I would like to know what is the best way to get rid of low quality bases in a sequence using fastx tool kit. Is quality filtering the sequence using a given phred score or trimming the sequence.

By quality filtering we might loose bases in the middle of the sequence. From trimming we can chop of the ends. So I would like to know what is the best way.

Regards, kmkdesilva

Quality filtering by use of fastq_quality_filter does not clip bases within the sequence but rather rejects reads that do not meet the user defined criteria.

For instance you would want to keep reads that have more than q quality for at least p percentage of the read length.

fastq_quality_filter -q min_quality -p min_percent -i file -o outfile

You could select to trim when low quality base calls are at the last few nucleotides of your reads and to quality filter when there are more generalized quality issues.

In general, fastx toolkit tools are considered quite strict and you end up losing quite a lot of your sequences.

Other tools for trimming, adapter clipping and/or quality filtering are more gentle (such as scythe, cutadapt, etc).

Quality trimming and filtering should be performed with care, in order to actually increase the quality and quanity of what you get in the end.

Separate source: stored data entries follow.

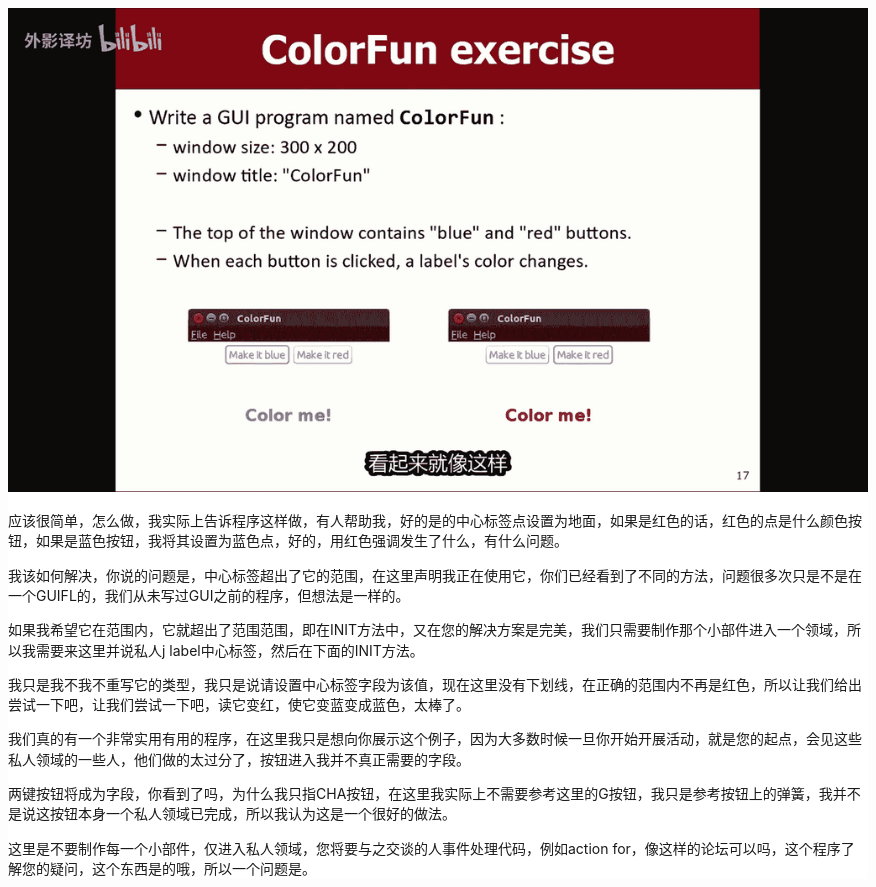 ![](img/21c07c164e54e59a33e32d8b50feb338_36.png)

应该很简单，怎么做，我实际上告诉程序这样做，有人帮助我，好的是的中心标签点设置为地面，如果是红色的话，红色的点是什么颜色按钮，如果是蓝色按钮，我将其设置为蓝色点，好的，用红色强调发生了什么，有什么问题。

我该如何解决，你说的问题是，中心标签超出了它的范围，在这里声明我正在使用它，你们已经看到了不同的方法，问题很多次只是不是在一个GUIFL的，我们从未写过GUI之前的程序，但想法是一样的。

如果我希望它在范围内，它就超出了范围范围，即在INIT方法中，又在您的解决方案是完美，我们只需要制作那个小部件进入一个领域，所以我需要来这里并说私人j label中心标签，然后在下面的INIT方法。

我只是我不我不重写它的类型，我只是说请设置中心标签字段为该值，现在这里没有下划线，在正确的范围内不再是红色，所以让我们给出尝试一下吧，让我们尝试一下吧，读它变红，使它变蓝变成蓝色，太棒了。

我们真的有一个非常实用有用的程序，在这里我只是想向你展示这个例子，因为大多数时候一旦你开始开展活动，就是您的起点，会见这些私人领域的一些人，他们做的太过分了，按钮进入我并不真正需要的字段。

两键按钮将成为字段，你看到了吗，为什么我只指CHA按钮，在这里我实际上不需要参考这里的G按钮，我只是参考按钮上的弹簧，我并不是说这按钮本身一个私人领域已完成，所以我认为这是一个很好的做法。

这里是不要制作每一个小部件，仅进入私人领域，您将要与之交谈的人事件处理代码，例如action for，像这样的论坛可以吗，这个程序了解您的疑问，这个东西是的哦，所以一个问题是。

Adapter removal to my opinion should be performed more vigorously.

Cheers,

IV

I used the PoPoolation before, and it works well.

Primers and adaptors need to be watched out for, especially 454 data but the best trimming tends to be done by the software in question, atleast for mapping. For instance I dont trim using third party software with novoalign because it has a clipping function built in which I can use and when tested with my trimming it performs significantly better. Or sometimes even with all the junk will map better rather than trimming and just filter after. For assembly I found Quake good at automatically cleaning up reads and did show benefit. If I have to trim then trimmomatic is my favourite.